Dans une intervention remarquée, le ministre a affirmé que son pays ne céderait à aucune pression sur les questions touchant aux minorités religieuses et aux droits des femmes. « Nous n'accepterons aucun diktat concernant la manière dont nous traitons nos minorités ou les femmes de notre nation », a-t-il déclaré, avant de préciser que ces sujets relevaient de la souveraineté nationale et qu'ils ne feraient pas l'objet de concessions dans le cadre des pourparlers actuels.

Un contexte tendu

Cette prise de position intervient dans un climat de forte tension. Ces derniers jours, des navires militaires américains ont été signalés en train de traverser le détroit d'Ormuz, événement que Téhéran a qualifié de « provocation ». L'armée iranienne a répliqué en maintenant une pression constante dans la zone, accentuant le risque d'incident.

Parallèlement, les discussions genevoises avancent sur fond de menaces américaines de représailles. L'administration américaine a fait savoir qu'elle n'excluait pas une action militaire si les pourparlers n'aboutissaient pas à un accord sur le programme nucléaire iranien. Selon des sources proches de la délégation américaine, le chapitre nucléaire reste la « ligne rouge » de Washington.

La question des minorités au cœur du discours iranien

Le chef de la diplomatie iranienne a toutefois voulu inverser la logique en plaçant la défense des minorités comme un préalable à toute discussion. Il a notamment évoqué la situation des chrétiens, des juifs et des zoroastriens en Iran, affirmant que leur liberté de culte était « totale et garantie par la Constitution ». Il a également salué le rôle des femmes dans la société iranienne, les présentant comme « un pilier du développement national ».
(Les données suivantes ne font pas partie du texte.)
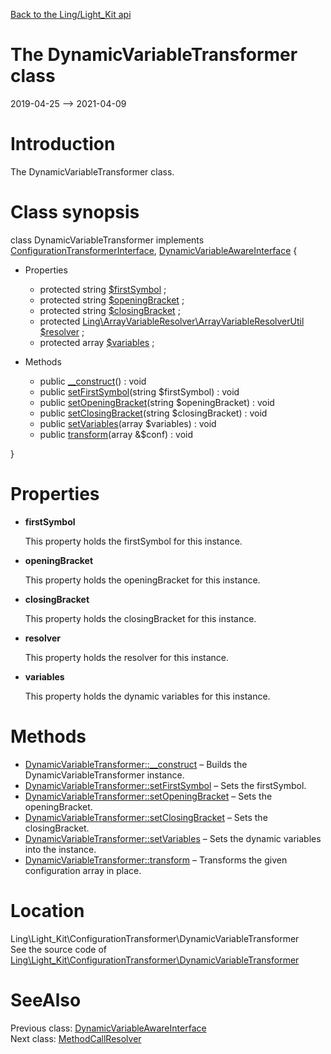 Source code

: [Back to the Ling/Light_Kit api](https://github.com/lingtalfi/Light_Kit/blob/master/doc/api/Ling/Light_Kit.md)



The DynamicVariableTransformer class
================
2019-04-25 --> 2021-04-09






Introduction
============

The DynamicVariableTransformer class.



Class synopsis
==============


class <span class="pl-k">DynamicVariableTransformer</span> implements [ConfigurationTransformerInterface](https://github.com/lingtalfi/Light_Kit/blob/master/doc/api/Ling/Light_Kit/ConfigurationTransformer/ConfigurationTransformerInterface.md), [DynamicVariableAwareInterface](https://github.com/lingtalfi/Light_Kit/blob/master/doc/api/Ling/Light_Kit/ConfigurationTransformer/DynamicVariableAwareInterface.md) {

- Properties
    - protected string [$firstSymbol](#property-firstSymbol) ;
    - protected string [$openingBracket](#property-openingBracket) ;
    - protected string [$closingBracket](#property-closingBracket) ;
    - protected [Ling\ArrayVariableResolver\ArrayVariableResolverUtil](https://github.com/lingtalfi/ArrayVariableResolver/blob/master/doc/api/Ling/ArrayVariableResolver/ArrayVariableResolverUtil.md) [$resolver](#property-resolver) ;
    - protected array [$variables](#property-variables) ;

- Methods
    - public [__construct](https://github.com/lingtalfi/Light_Kit/blob/master/doc/api/Ling/Light_Kit/ConfigurationTransformer/DynamicVariableTransformer/__construct.md)() : void
    - public [setFirstSymbol](https://github.com/lingtalfi/Light_Kit/blob/master/doc/api/Ling/Light_Kit/ConfigurationTransformer/DynamicVariableTransformer/setFirstSymbol.md)(string $firstSymbol) : void
    - public [setOpeningBracket](https://github.com/lingtalfi/Light_Kit/blob/master/doc/api/Ling/Light_Kit/ConfigurationTransformer/DynamicVariableTransformer/setOpeningBracket.md)(string $openingBracket) : void
    - public [setClosingBracket](https://github.com/lingtalfi/Light_Kit/blob/master/doc/api/Ling/Light_Kit/ConfigurationTransformer/DynamicVariableTransformer/setClosingBracket.md)(string $closingBracket) : void
    - public [setVariables](https://github.com/lingtalfi/Light_Kit/blob/master/doc/api/Ling/Light_Kit/ConfigurationTransformer/DynamicVariableTransformer/setVariables.md)(array $variables) : void
    - public [transform](https://github.com/lingtalfi/Light_Kit/blob/master/doc/api/Ling/Light_Kit/ConfigurationTransformer/DynamicVariableTransformer/transform.md)(array &$conf) : void

}




Properties
=============

- <span id="property-firstSymbol"><b>firstSymbol</b></span>

    This property holds the firstSymbol for this instance.
    
    

- <span id="property-openingBracket"><b>openingBracket</b></span>

    This property holds the openingBracket for this instance.
    
    

- <span id="property-closingBracket"><b>closingBracket</b></span>

    This property holds the closingBracket for this instance.
    
    

- <span id="property-resolver"><b>resolver</b></span>

    This property holds the resolver for this instance.
    
    

- <span id="property-variables"><b>variables</b></span>

    This property holds the dynamic variables for this instance.
    
    



Methods
==============

- [DynamicVariableTransformer::__construct](https://github.com/lingtalfi/Light_Kit/blob/master/doc/api/Ling/Light_Kit/ConfigurationTransformer/DynamicVariableTransformer/__construct.md) &ndash; Builds the DynamicVariableTransformer instance.
- [DynamicVariableTransformer::setFirstSymbol](https://github.com/lingtalfi/Light_Kit/blob/master/doc/api/Ling/Light_Kit/ConfigurationTransformer/DynamicVariableTransformer/setFirstSymbol.md) &ndash; Sets the firstSymbol.
- [DynamicVariableTransformer::setOpeningBracket](https://github.com/lingtalfi/Light_Kit/blob/master/doc/api/Ling/Light_Kit/ConfigurationTransformer/DynamicVariableTransformer/setOpeningBracket.md) &ndash; Sets the openingBracket.
- [DynamicVariableTransformer::setClosingBracket](https://github.com/lingtalfi/Light_Kit/blob/master/doc/api/Ling/Light_Kit/ConfigurationTransformer/DynamicVariableTransformer/setClosingBracket.md) &ndash; Sets the closingBracket.
- [DynamicVariableTransformer::setVariables](https://github.com/lingtalfi/Light_Kit/blob/master/doc/api/Ling/Light_Kit/ConfigurationTransformer/DynamicVariableTransformer/setVariables.md) &ndash; Sets the dynamic variables into the instance.
- [DynamicVariableTransformer::transform](https://github.com/lingtalfi/Light_Kit/blob/master/doc/api/Ling/Light_Kit/ConfigurationTransformer/DynamicVariableTransformer/transform.md) &ndash; Transforms the given configuration array in place.





Location
=============
Ling\Light_Kit\ConfigurationTransformer\DynamicVariableTransformer<br>
See the source code of [Ling\Light_Kit\ConfigurationTransformer\DynamicVariableTransformer](https://github.com/lingtalfi/Light_Kit/blob/master/ConfigurationTransformer/DynamicVariableTransformer.php)



SeeAlso
==============
Previous class: [DynamicVariableAwareInterface](https://github.com/lingtalfi/Light_Kit/blob/master/doc/api/Ling/Light_Kit/ConfigurationTransformer/DynamicVariableAwareInterface.md)<br>Next class: [MethodCallResolver](https://github.com/lingtalfi/Light_Kit/blob/master/doc/api/Ling/Light_Kit/ConfigurationTransformer/LazyReferenceResolver/MethodCallResolver.md)<br>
Ces déclarations ont été perçues par les observateurs comme une réponse directe aux critiques récurrentes de Washington sur le bilan de l'Iran en matière de droits de l'homme. Les États-Unis, par la voix de leur secrétaire d'État, ont réitéré vendredi leur « préoccupation » concernant la répression des minorités et le statut des femmes en Iran.

Un agenda chargé pour la semaine à venir

Les pourparlers de Genève, initialement prévus pour durer quelques jours, pourraient s'étendre. Les délégations doivent aborder dans les prochains jours les questions de sécurité régionale, notamment le retrait des forces américaines d'Irak, ainsi que le programme balistique iranien. La question du Liban, où l'influence iranienne est forte via le Hezbollah, reste également au menu.

L'Iran semble vouloir tirer parti de cette tribune pour redorer son image sur la scène internationale, tout en maintenant une ligne dure sur les dossiers sensibles. « Notre culture et notre foi ne sont pas à vendre », a lancé le ministre iranien en conclusion de son allocution.

Réactions contrastées

Les analystes restent divisés sur la portée réelle de cette mise en avant des droits par Téhéran. Pour certains, il s'agit d'une manœuvre tactique visant à gagner du temps et à diluer les discussions sur le nucléaire. Pour d'autres, cela traduit une volonté sincère de la part des autorités iraniennes de défendre leur modèle social face aux pressions extérieures.

Côté américain, la réaction a été prudente. Un responsable du département d'État a indiqué que Washington « prenait acte » des déclarations iraniennes, mais que « la priorité restait la vérification de la nature pacifique du programme nucléaire iranien ». Les deux camps ont convenu de se retrouver mardi pour une nouvelle série de discussions.